1. Leão XIV publicou, com data do passado dia 04, a Exortação Apostólica Dilexi te. É um forte apelo a que seja escutado e atendido o clamor dos pobres. Concretiza, assim, um propósito do Papa Francisco. 

Ele o diz: «o Papa Francisco, nos últimos meses da sua vida, estava a preparar uma Exortação Apostólica sobre o cuidado da Igreja pelos pobres e com os pobres, intitulada Dilexi te, imaginando Cristo a dirigir-se a cada um deles dizendo: Tens pouca força, pouco poder, mas «Eu te amei» ( Ap 3, 9). 

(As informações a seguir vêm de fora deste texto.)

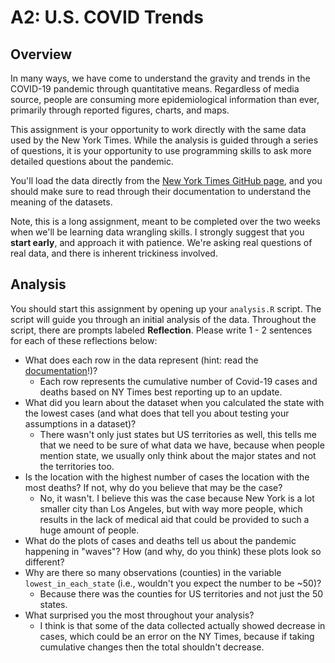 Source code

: # A2: U.S. COVID Trends

## Overview
In many ways, we have come to understand the gravity and trends in the COVID-19 pandemic through quantitative means. Regardless of media source, people are consuming more epidemiological information than ever, primarily through reported figures, charts, and maps. 

This assignment is your opportunity to work directly with the same data used by the New York Times. While the analysis is guided through a series of questions, it is your opportunity to use programming skills to ask more detailed questions about the pandemic.

You'll load the data directly from the [New York Times GitHub page](https://github.com/nytimes/covid-19-data/), and you should make sure to read through their documentation to understand the meaning of the datasets. 

Note, this is a long assignment, meant to be completed over the two weeks when we'll be learning data wrangling skills. I strongly suggest that you **start early**, and approach it with patience. We're asking real questions of real data, and there is inherent trickiness involved. 

## Analysis
You should start this assignment by opening up your `analysis.R` script. The script will guide you through an initial analysis of the data. Throughout the script, there are prompts labeled **Reflection**. Please write 1 - 2 sentences for each of these reflections below:

- What does each row in the data represent (hint: read the [documentation](https://github.com/nytimes/covid-19-data/)!)?  
  + Each row represents the cumulative number of Covid-19 cases and deaths based on NY Times best reporting up to an update.
- What did you learn about the dataset when you calculated the state with the lowest cases (and what does that tell you about testing your assumptions in a dataset)?  
  + There wasn't only just states but US territories as well, this tells me that we need to be sure of what data we have, because when people mention state, we usually only think about the major states and not the territories too.
- Is the location with the highest number of cases the location with the most deaths? If not, why do you believe that may be the case?  
  + No, it wasn't. I believe this was the case because New York is a lot smaller city than Los Angeles, but with way more people, which results in the lack of medical aid that could be provided to such a huge amount of people.
- What do the plots of cases and deaths tell us about the  pandemic happening in "waves"? How (and why, do you think) these plots look so different?
- Why are there so many observations (counties) in the variable `lowest_in_each_state` (i.e., wouldn't you expect the number to be ~50)?  
  + Because there was the counties for US territories and not just the 50 states.
- What surprised you the most throughout your analysis?  
  + I think is that some of the data collected actually showed decrease in cases, which could be an error on the NY Times, because if taking cumulative changes then the total shouldn't decrease.
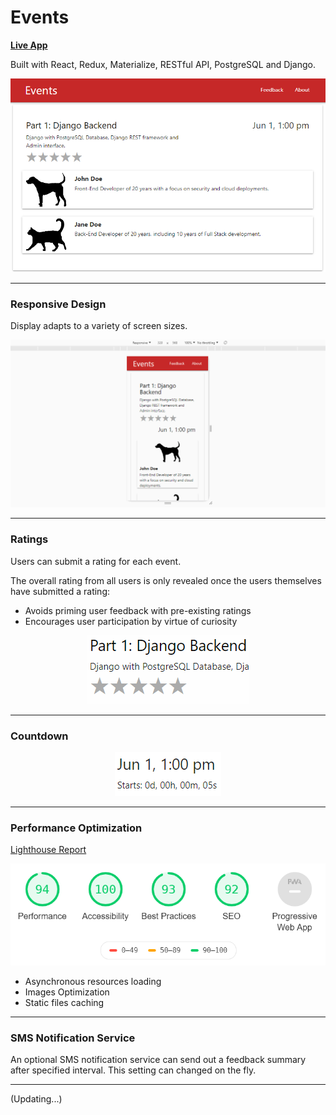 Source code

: # Events

**[Live App](https://eventsr.herokuapp.com)**

Built with React, Redux, Materialize, RESTful API, PostgreSQL and Django.

<p align="center">
  <img src=img/events.png alt="Events"/>
</p>

---

### Responsive Design

Display adapts to a variety of screen sizes.

<p align="center">
  <img src=img/events-responsive-design.gif alt="Reponsive Design"/>
</p>

---

### Ratings

Users can submit a rating for each event.

The overall rating from all users is only revealed once the users themselves have submitted a rating:

- Avoids priming user feedback with pre-existing ratings
- Encourages user participation by virtue of curiosity

<p align="center">
  <img src=img/events-rating.gif alt="Rating"/>
</p>

---

### Countdown

<p align="center">
  <img src=img/events-countdown.gif alt="Countdown"/>
</p>

---

### Performance Optimization

[Lighthouse Report](https://developers.google.com/web/tools/lighthouse/)

<p align="center">
  <img src=img/lighthouse-report.png alt="Lighthouse Report"/>
</p>

- Asynchronous resources loading
- Images Optimization
- Static files caching

---

### SMS Notification Service

An optional SMS notification service can send out a feedback summary after specified interval. This setting can changed on the fly.

---

(Updating...)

Ao receber como herança este projeto, sinto-me feliz ao assumi-lo como meu – acrescentando algumas reflexões – e ao apresentá-lo no início do meu pontificado, partilhando o desejo do meu amado Predecessor de que todos os cristãos possam perceber a forte ligação existente entre o amor de Cristo e o seu chamamento a tornarmo-nos próximos dos pobres.  (Dilexi te, 4)

 

2. «A condição dos pobres, escreve o Papa, representa um grito que, na história da humanidade, interpela constantemente a nossa vida, as nossas sociedades, os sistemas políticos e económicos e, sobretudo, a Igreja. 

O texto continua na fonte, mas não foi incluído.